In the end, Pope was
not reinforced; Franklin and Sumner got out too late to be of any use in
battle; and after it was all over President Lincoln told John Hay that it
really seemed to him that McClellan wanted Pope to fail. Attorney General Bates
wrote to a friend: "The thing I complain of is a criminal tardiness, a
fatuous apathy, a captious, bickering rivalry, among our commanders who seem so
taken up with their quick made dignity that they overlook the lives of their
people and the necessities of their country. They, in grotesque egotism, have
so much reputation to take care of that they dare not risk it."
6
But by August 31 the bad news from Bull Run indicated that the moment for a
general accounting had at last arrived, and McClellan moved for a showdown,
sending this telegram to Halleck: "I am ready to afford you any assistance
in my power, but you will readily perceive how difficult an undefined position,
such as I now hold, must be. At what hour in the morning can I see you alone,
either at your own house or the office?"
7

McClellan's position was not so much
undefined as unstable. He was still commander of the Army of the Potomac, no
order relieving him having been issued. By bits and pieces, this army had been
sent to, or at least toward, General Pope, and if it was ever brought together
again McClellan would presumably remain in charge of it. But a military
catastrophe had taken place, and it was clear that somebody was going to be
fired . . . and so it was time to touch base with the general-in-chief.

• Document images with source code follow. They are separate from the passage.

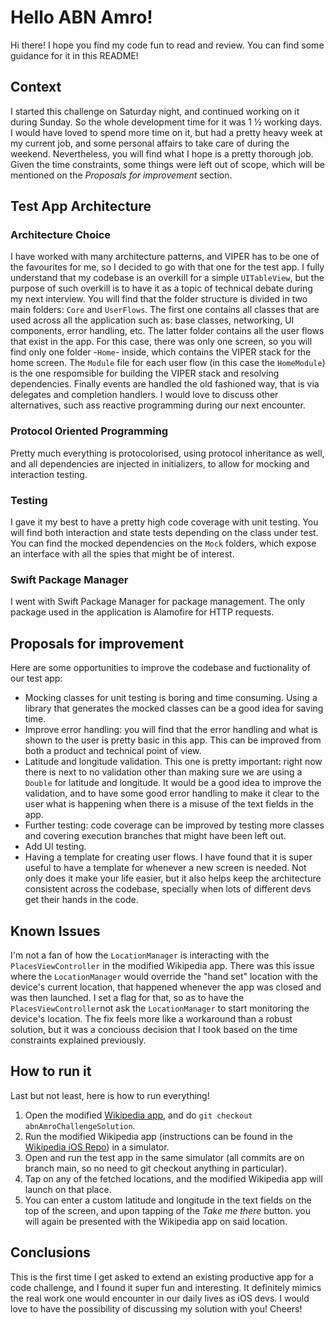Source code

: # Hello ABN Amro!

Hi there! I hope you find my code fun to read and review. You can find some guidance for it in this README!

## Context
I started this challenge on Saturday night, and continued working on it during Sunday. So the whole development time for it was 1 ½ working days. I would have loved to spend more time on it, but had a pretty heavy week at my current job, and some personal affairs to take care of during the weekend. Nevertheless, you will find what I hope is a pretty thorough job. Given the time constraints, some things were left out of scope, which will be mentioned on the _Proposals for improvement_ section.

## Test App Architecture

### Architecture Choice
I have worked with many architecture patterns, and VIPER has to be one of the favourites for me, so I decided to go with that one for the test app. I fully understand that my codebase is an overkill for a simple `UITableView`, but the purpose of such overkill is to have it as a topic of technical debate during my next interview.
You will find that the folder structure is divided in two main folders: `Core` and `UserFlows`. The first one contains all classes that are used across all the application such as: base classes, networking,  UI components, error handling, etc. The latter folder contains all the user flows that exist in the app. For this case, there was only one screen, so you will find only one folder -`Home`- inside, which contains the VIPER stack for the home screen. The `Module` file for each user flow (in this case the `HomeModule`) is the one respomsible for building the VIPER stack and resolving dependencies.
Finally events are handled the old fashioned way, that is via delegates and completion handlers. I would love to discuss other alternatives, such ass reactive programming during our next encounter.

### Protocol Oriented Programming
Pretty much everything is protocolorised, using protocol inheritance as well, and all dependencies are injected in initializers, to allow for mocking and interaction testing.

### Testing
I gave it my best to have a pretty high code coverage with unit testing. You will find both interaction and state tests depending on the class under test. You can find the mocked dependencies on the `Mock` folders, which expose an interface with all the spies that might be of interest.

### Swift Package Manager
I went with Swift Package Manager for package management. The only package used in the application is Alamofire for HTTP requests.

## Proposals for improvement

Here are some opportunities to improve the codebase and fuctionality of our test app:
- Mocking classes for unit testing is boring and time consuming. Using a library that generates the mocked classes can be a good idea for saving time.
- Improve error handling: you will find that the error handling and what is shown to the user is pretty basic in this app. This can be improved from both a product and technical point of view.
- Latitude and longitude validation. This one is pretty important: right now there is next to no validation other than making sure we are using a `Double` for latitude and longitude. It would be a good idea to improve the validation, and to have some good error handling to make it clear to the user what is happening when there is a misuse of the text fields in the app.
- Further testing: code coverage can be improved by testing more classes and covering execution branches that might have been left out.
- Add UI testing.
- Having a template for creating user flows. I have found that it is super useful to have a template for whenever a new screen is needed. Not only does it make your life easier, but it also helps keep the architecture consistent across the codebase, specially when lots of different devs get their hands in the code.

## Known Issues

I'm not a fan of how the `LocationManager` is interacting with the `PlacesViewController` in the modified Wikipedia app. There was this issue where the `LocationManager` would override the "hand set" location with the device's current location, that happened whenever the app was closed and was then launched. I set a flag for that, so as to have the `PlacesViewController`not ask the `LocationManager` to start monitoring the device's location. The fix feels more like a workaround than a robust solution, but it was a conciouss decision that I took based on the time constraints explained previously.

## How to run it

Last but not least, here is how to run everything!
1. Open the modified [Wikipedia app](https://github.com/g-maspero/ABNAmro-Wikipedia-iOS/tree/abnAmroChallengeSolution), and do `git checkout abnAmroChallengeSolution`.
2. Run the modified Wikipedia app (instructions can be found in the [Wikipedia iOS Repo](https://github.com/wikimedia/wikipedia-ios#building-and-running)) in a simulator.
3. Open and run the test app in the same simulator (all commits are on branch main, so no need to git checkout anything in particular).
4. Tap on any of the fetched locations, and the modified Wikipedia app will launch on that place.
5. You can enter a custom latitude and longitude in the text fields on the top of the screen, and upon tapping of the _Take me there_ button. you will again be presented with the Wikipedia app on said location.

## Conclusions

This is the first time I get asked to extend an existing productive app for a code challenge, and I found it super fun and interesting. It definitely mimics the real work one would encounter in our daily lives as iOS devs.
I would love to have the possibility of discussing my solution with you!
Cheers!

McClellan was not the only one who
wanted a showdown. Secretary of War Stanton also wanted one and wanted it intensely.
Since Halleck's arrival Stanton had stuck to the administrative routine, but
now he got back into action. To Halleck, on August 28, he sent a note asking
what orders had been given McClellan regarding the return from Harrison's
Landing and the movement of people like Franklin, and requesting the
general-in-chief to say whether these orders had been obeyed "as promptly
as the national safety required"; after which the Secretary went to call
on Secretary Chase to organize the cabinet in favor of putting a new man in
charge of the Army of the Potomac. Halleck's reply, which came in on August 30,
enclosed copies of his correspondence with McClellan and contained Halleck's
official finding that McClellan, all things considered, had not moved as fast
as he should have moved.

Stanton and Chase drew up a sort of round
robin, which asserted that destruction of the armies, waste of national resources,
and the overthrow of the government must inevitably follow McClellan's
retention in command. Then they set out to induce the rest of the cabinet to
sign it. Attorney General Bates, after getting the document toned down
slightly, gave his signature, as did Caleb Smith, Secretary of the Interior.
Montgomery Blair was on McClellan's side, Mr. Seward was out of the city (there
were those who felt that the Secretary of State had concluded this was a good
fight to stay out of) and Secretary Welles said that he was in favor of
removing McClellan but would sign no paper putting pressure oh the President.
Still, a majority did sign; when presented, the paper would serve notice on
Abraham Lincoln that he must either fire a general or lose most of his cabinet.
8

Now came a contribution from General
Pope. From his cheerless camp at Centreville he wrote to Halleck to say that
"the unsoldierly and dangerous conduct" of certain Army of the
Potomac officers had created an impossible situation. There were brigade and division
commanders, he said, who kept saying "that the Army of the Potomac will
not fight; that they are demoralized by the withdrawal from the peninsula,
etc." Pope correctly believed that this called for action at the top; he
told Halleck, "You alone can stop it," and he suggested that Halleck
bring all of the troops back to Washington for a general overhaul and
reorganization. He warned: "You may avoid great disaster by doing
so."
9

The
advice was good but tardy. The great disaster had already occurred. It had
been cumulative, five months long, running from the first hesitant pause in
front of Yorktown to the last blind battle in the thunderstorm at Chantilly. At
the beginning of April it had seemed that the war was all but won; now, at the
beginning of September, it began to seem that the war might be all but lost. It
would unquestionably be lost unless General Lee, who was about to invade the
North, could soon be beaten and driven back. And President Lincoln, whose
responsibility it was to say which soldier should be given the task of meeting
and defeating Lee, was obliged to recognize a very odd fact.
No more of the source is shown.